What is the main research question?

The research asks what percentage improvement in compressor efficiency can be achieved via the adjoint method and whether these improvements remain consistent across different real-world driving conditions.

Which scientific methodology is employed?

The study employs a quantitative, deductive approach, utilising finite volume numerical methods for solving Navier-Stokes equations within a meshed fluid domain using ANSYS Fluent software.

What does the main body address?

The main body addresses the validation of baseline models through experimental comparison, followed by iterative shape optimisation using the Adjoint Solver and a subsequent engine performance impact analysis.

What are the characterizing keywords of the work?

Key terms include Turbocharger compressor, CFD, k-omega SST turbulence model, compressor performance, efficiency improvement, and adjoint shape optimisation.

How is the Adjoint Solver specifically applied to the diffuser design?

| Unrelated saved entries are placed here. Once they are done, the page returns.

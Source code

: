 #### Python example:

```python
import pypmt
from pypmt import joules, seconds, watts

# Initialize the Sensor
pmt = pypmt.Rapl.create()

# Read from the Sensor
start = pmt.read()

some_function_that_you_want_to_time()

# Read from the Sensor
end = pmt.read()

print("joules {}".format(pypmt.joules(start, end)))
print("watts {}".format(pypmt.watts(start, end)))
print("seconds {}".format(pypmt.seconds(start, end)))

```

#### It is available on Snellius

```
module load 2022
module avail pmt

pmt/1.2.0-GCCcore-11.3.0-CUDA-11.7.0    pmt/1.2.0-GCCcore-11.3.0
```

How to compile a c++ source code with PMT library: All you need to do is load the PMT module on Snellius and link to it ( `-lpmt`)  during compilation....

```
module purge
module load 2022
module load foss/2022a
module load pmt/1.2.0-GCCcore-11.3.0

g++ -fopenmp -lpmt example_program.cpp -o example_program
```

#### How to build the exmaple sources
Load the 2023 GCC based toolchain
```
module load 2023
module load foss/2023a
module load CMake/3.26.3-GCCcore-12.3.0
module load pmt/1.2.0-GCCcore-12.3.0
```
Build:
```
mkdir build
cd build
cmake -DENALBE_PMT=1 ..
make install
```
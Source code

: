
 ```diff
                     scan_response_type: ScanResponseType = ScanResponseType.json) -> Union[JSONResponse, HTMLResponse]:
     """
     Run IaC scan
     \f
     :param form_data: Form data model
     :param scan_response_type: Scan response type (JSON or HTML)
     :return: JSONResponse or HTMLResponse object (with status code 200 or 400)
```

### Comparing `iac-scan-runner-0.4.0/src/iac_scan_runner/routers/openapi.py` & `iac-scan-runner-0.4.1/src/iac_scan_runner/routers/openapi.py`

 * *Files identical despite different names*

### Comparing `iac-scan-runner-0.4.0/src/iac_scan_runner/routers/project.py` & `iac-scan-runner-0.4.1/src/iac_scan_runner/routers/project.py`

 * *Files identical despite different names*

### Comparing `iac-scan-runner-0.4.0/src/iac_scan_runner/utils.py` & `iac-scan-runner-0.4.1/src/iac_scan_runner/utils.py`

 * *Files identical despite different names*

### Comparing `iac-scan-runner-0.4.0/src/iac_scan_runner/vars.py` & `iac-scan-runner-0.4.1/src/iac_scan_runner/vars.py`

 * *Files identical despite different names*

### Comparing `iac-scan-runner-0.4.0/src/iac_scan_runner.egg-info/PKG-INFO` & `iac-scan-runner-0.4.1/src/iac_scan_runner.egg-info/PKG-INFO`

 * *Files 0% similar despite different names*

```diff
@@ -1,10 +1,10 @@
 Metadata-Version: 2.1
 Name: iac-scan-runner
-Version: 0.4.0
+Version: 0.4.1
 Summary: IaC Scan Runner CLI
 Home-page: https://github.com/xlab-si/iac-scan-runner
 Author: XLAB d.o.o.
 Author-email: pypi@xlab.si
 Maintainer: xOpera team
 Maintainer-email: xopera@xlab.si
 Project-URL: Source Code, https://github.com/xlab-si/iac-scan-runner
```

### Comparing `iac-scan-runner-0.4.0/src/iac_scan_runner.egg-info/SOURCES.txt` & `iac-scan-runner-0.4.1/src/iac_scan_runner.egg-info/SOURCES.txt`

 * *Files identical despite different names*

The Adjoint Solver is applied post-convergence of a traditional flow solution to calculate sensitivity derivatives, which then automatically guide mesh morphing iterations to achieve a more efficient diffuser shape.

What is the conclusion regarding engine efficiency impact?

The study concludes that the optimised diffuser geometry impacts overall performance by providing a measurable, consistent improvement in compressor stage efficiency, leading to a small but significant increase in engine power and thermal efficiency.